Stored data entries:
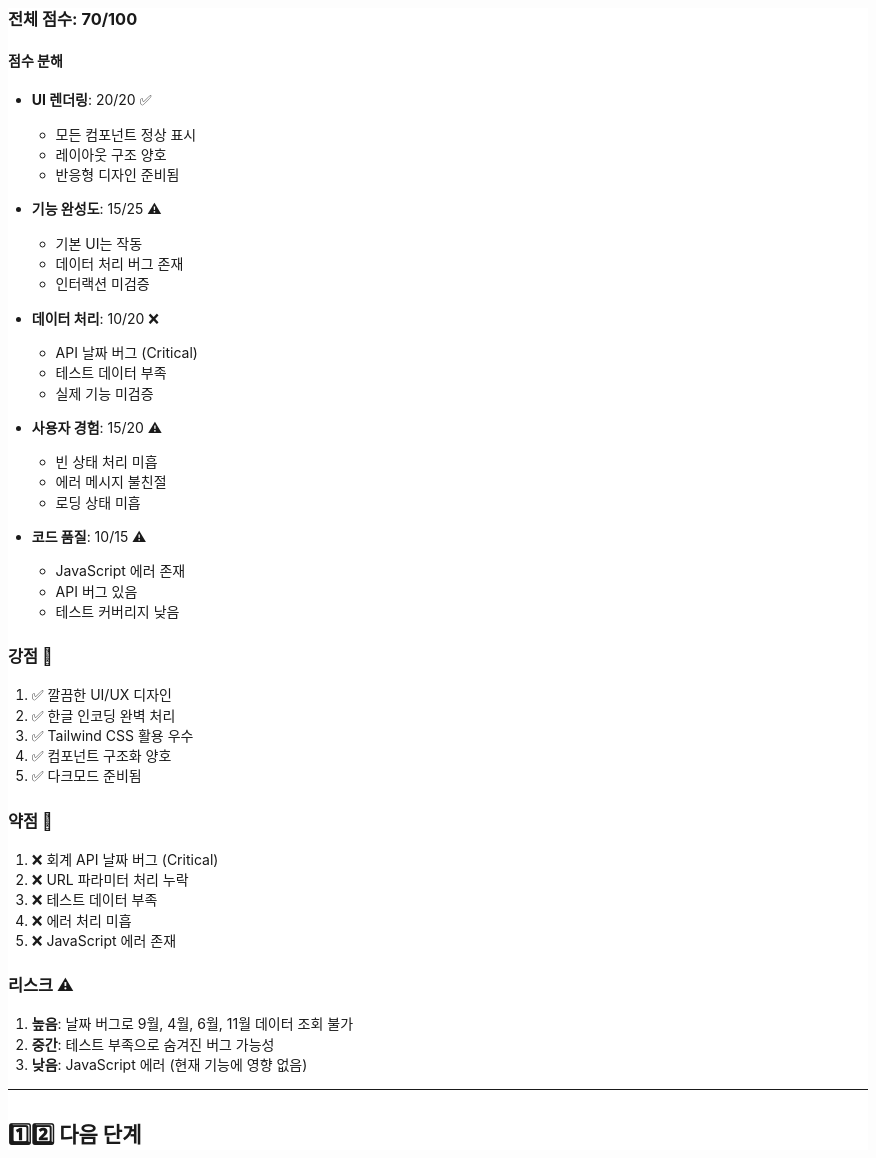 ### 전체 점수: 70/100

#### 점수 분해
- **UI 렌더링**: 20/20 ✅
  - 모든 컴포넌트 정상 표시
  - 레이아웃 구조 양호
  - 반응형 디자인 준비됨

- **기능 완성도**: 15/25 ⚠️
  - 기본 UI는 작동
  - 데이터 처리 버그 존재
  - 인터랙션 미검증

- **데이터 처리**: 10/20 ❌
  - API 날짜 버그 (Critical)
  - 테스트 데이터 부족
  - 실제 기능 미검증

- **사용자 경험**: 15/20 ⚠️
  - 빈 상태 처리 미흡
  - 에러 메시지 불친절
  - 로딩 상태 미흡

- **코드 품질**: 10/15 ⚠️
  - JavaScript 에러 존재
  - API 버그 있음
  - 테스트 커버리지 낮음

### 강점 💪
1. ✅ 깔끔한 UI/UX 디자인
2. ✅ 한글 인코딩 완벽 처리
3. ✅ Tailwind CSS 활용 우수
4. ✅ 컴포넌트 구조화 양호
5. ✅ 다크모드 준비됨

### 약점 🔴
1. ❌ 회계 API 날짜 버그 (Critical)
2. ❌ URL 파라미터 처리 누락
3. ❌ 테스트 데이터 부족
4. ❌ 에러 처리 미흡
5. ❌ JavaScript 에러 존재

### 리스크 ⚠️
1. **높음**: 날짜 버그로 9월, 4월, 6월, 11월 데이터 조회 불가
2. **중간**: 테스트 부족으로 숨겨진 버그 가능성
3. **낮음**: JavaScript 에러 (현재 기능에 영향 없음)

---

## 1️⃣2️⃣ 다음 단계
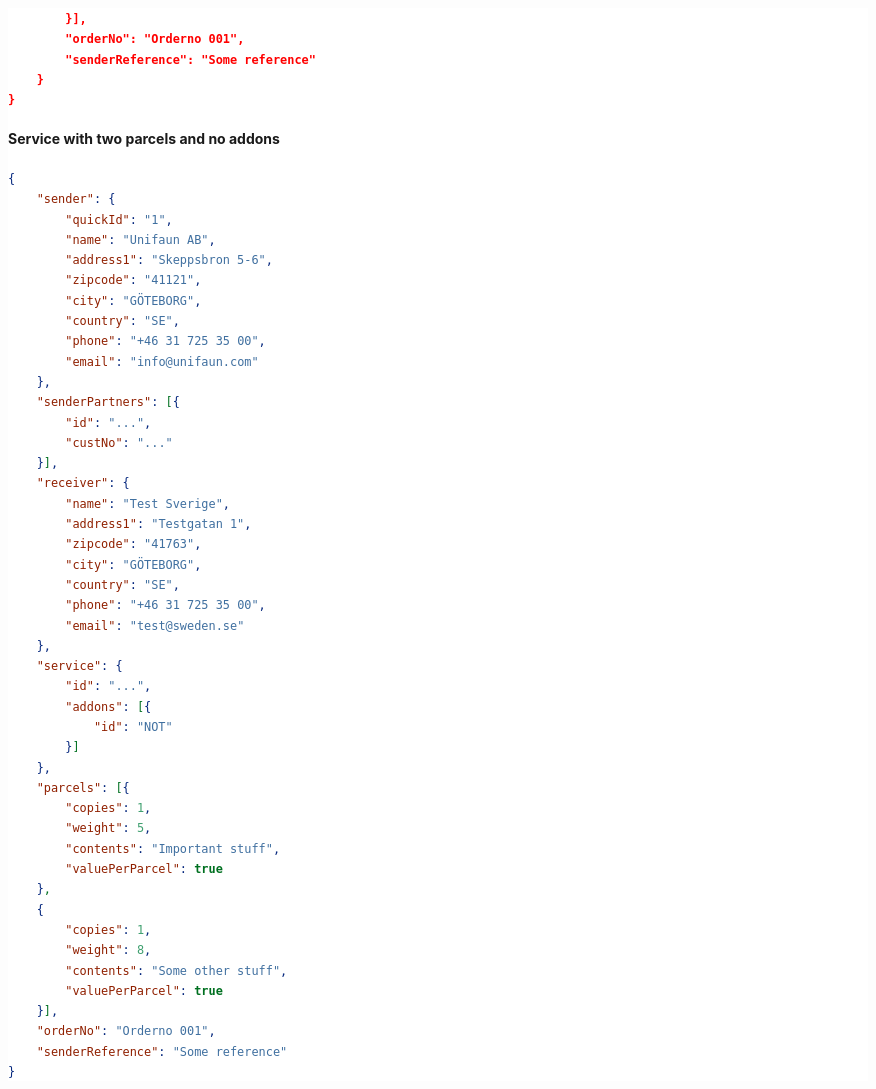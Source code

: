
 ```json
        }],
        "orderNo": "Orderno 001",
        "senderReference": "Some reference"
    }
}
```


#### Service with two parcels and no addons


```json
{
    "sender": {
        "quickId": "1",
        "name": "Unifaun AB",
        "address1": "Skeppsbron 5-6",
        "zipcode": "41121",
        "city": "GÖTEBORG",
        "country": "SE",
        "phone": "+46 31 725 35 00",
        "email": "info@unifaun.com"
    },
    "senderPartners": [{
        "id": "...",
        "custNo": "..."
    }],
    "receiver": {
        "name": "Test Sverige",
        "address1": "Testgatan 1",
        "zipcode": "41763",
        "city": "GÖTEBORG",
        "country": "SE",
        "phone": "+46 31 725 35 00",
        "email": "test@sweden.se"
    },
    "service": {
        "id": "...",
        "addons": [{
            "id": "NOT"
        }]
    },
    "parcels": [{
        "copies": 1,
        "weight": 5,
        "contents": "Important stuff",
        "valuePerParcel": true
    },
    {
        "copies": 1,
        "weight": 8,
        "contents": "Some other stuff",
        "valuePerParcel": true
    }],
    "orderNo": "Orderno 001",
    "senderReference": "Some reference"
}
```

* _ACTIVITY_
Once you have identified the lines above that contain "senderReference", copy each of them.

* _RESPONSE BOX_
        "senderReference": "Some reference"
    "senderReference": "Some reference"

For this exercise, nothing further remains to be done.